What's most likely is that the fault lies in some combination of the three.

In addition to still being very weak and tired, I seem to be having all sorts of nerve misfires these days. I've been calling them "chemo flashbacks" since the chemo really messed with my nerves and caused numerous problems throughout my body. Many of them are less severe now, but I still can't get used to them. Sometimes...

• I'll get some neuropathy (uncomfortable tingling) in my hands. 
• It will feel like someone is using my heel or big toe as a pincushion. 
• One of my eyelids will just start flickering like crazy. 
• It will feel like someone is jabbing me with something sharp.
  

The list goes on, unfortunately. The chemo brought these things on before and they often lasted for torturous lengths of time. Now, they are much shorter in duration but seem to happen much more frequently.

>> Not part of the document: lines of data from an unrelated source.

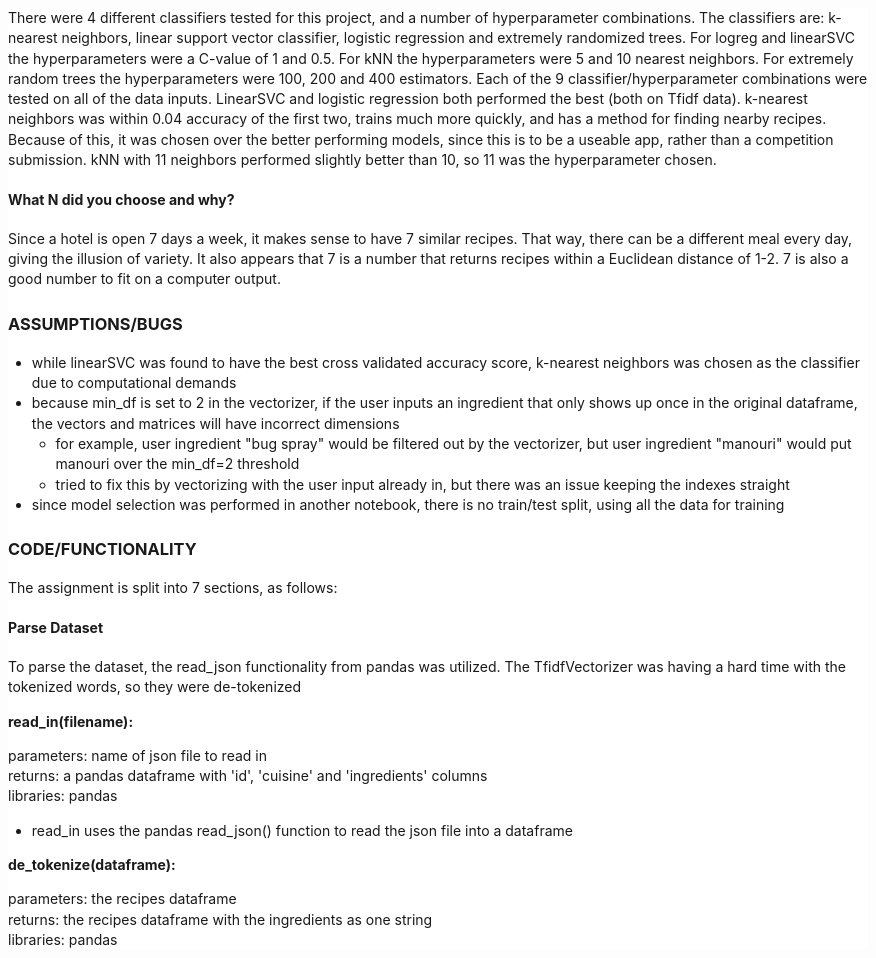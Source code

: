 There were 4 different classifiers tested for this project, and a number of hyperparameter combinations. 
The classifiers are: k-nearest neighbors, linear support vector classifier, logistic regression and extremely randomized trees. 
For logreg and linearSVC the hyperparameters were a C-value of 1 and 0.5. 
For kNN the hyperparameters were 5 and 10 nearest neighbors. 
For extremely random trees the hyperparameters were 100, 200 and 400 estimators. 
Each of the 9 classifier/hyperparameter combinations were tested on all of the data inputs. 
LinearSVC and logistic regression both performed the best (both on Tfidf data). 
k-nearest neighbors was within 0.04 accuracy of the first two, trains much more quickly, and has a method for finding nearby recipes. 
Because of this, it was chosen over the better performing models, since this is to be a useable app, rather than a competition submission. 
kNN with 11 neighbors performed slightly better than 10, so 11 was the hyperparameter chosen. 

#### What N did you choose and why? ####

Since a hotel is open 7 days a week, it makes sense to have 7 similar recipes. 
That way, there can be a different meal every day, giving the illusion of variety. 
It also appears that 7 is a number that returns recipes within a Euclidean distance of 1-2. 
7 is also a good number to fit on a computer output. 

### ASSUMPTIONS/BUGS ###

* while linearSVC was found to have the best cross validated accuracy score, k-nearest neighbors was chosen as the classifier due to computational demands
* because min_df is set to 2 in the vectorizer, if the user inputs an ingredient that only shows up once in the original dataframe, the vectors and matrices will have incorrect dimensions
  * for example, user ingredient "bug spray" would be filtered out by the vectorizer, but user ingredient "manouri" would put manouri over the min_df=2 threshold
  * tried to fix this by vectorizing with the user input already in, but there was an issue keeping the indexes straight
* since model selection was performed in another notebook, there is no train/test split, using all the data for training

### CODE/FUNCTIONALITY ###

The assignment is split into 7 sections, as follows:

#### Parse Dataset ####

To parse the dataset, the read_json functionality from pandas was utilized. 
The TfidfVectorizer was having a hard time with the tokenized words, so they were de-tokenized

__read_in(filename):__

parameters: name of json file to read in  
returns: a pandas dataframe with 'id', 'cuisine' and 'ingredients' columns  
libraries: pandas

* read_in uses the pandas read_json() function to read the json file into a dataframe

__de_tokenize(dataframe):__

parameters: the recipes dataframe  
returns: the recipes dataframe with the ingredients as one string  
libraries: pandas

Then there are the hot flashes. I wasn't really sure if these were caused by the chemo or the lack of testosterone under my other meds. There are some days when they're few and far between but other days (like today) where I've probably had a dozen hot flashes through the day. Although I know my body is still trying to clear out the chemo drugs, I'm leaning more and more toward blaming the hormone meds for the hot flashes. It's a disappointing conclusion because I'll probably have to be on the hormone drugs for the rest of my life. (This cancer feeds on testosterone.)

Honestly, though, I feel like the main reason I haven't written in a while is depression from dwelling over the word that has been repeated over and over by my team of medical professionals... "incurable". I'd like to think, after everything I've been through since February, that I'd be "cured". Such is not the case and, even though doctors have been telling me that since the start, the reality of it still brings me down. It didn't help that I recently read about a guy who had the same cancer, a similar level of metastasis, battled it until he thought he had it beat, then it came back even worse a year later. 

People often talk about the physical issues associated with this battle, but not always about the mental and emotional ones. I'm not even sure I'm ready to talk about it here. I am, however, grateful to have a very open and communicative relationship with my wife and daughter, as well as friends who check in and send me messages of encouragement and love. Both have helped me navigate through this post-chemo darkness in my head. It's still there but at least I'm starting to feel like I'm starting to see some light.

The weirdest aspect of the depression is how it took me by surprise. I thought for sure that I had been through the worst (mentally and physically) and that the clouds were going to lift and I'd start feeling (mentally and physically) much better. Instead, I've gone into what my mom used to call "a funk" over the idea that I still have cancer and that it will still try to kill me. 

Not might... will.

How does anybody handle that kind of weight? I'm in the process of trying to figure that out. One thing I do know is that dying suddenly without any type of warning is definitely the way to go out. There's a heck of a lot of dread involved in knowing you've got a problem that is going to eventually kill you.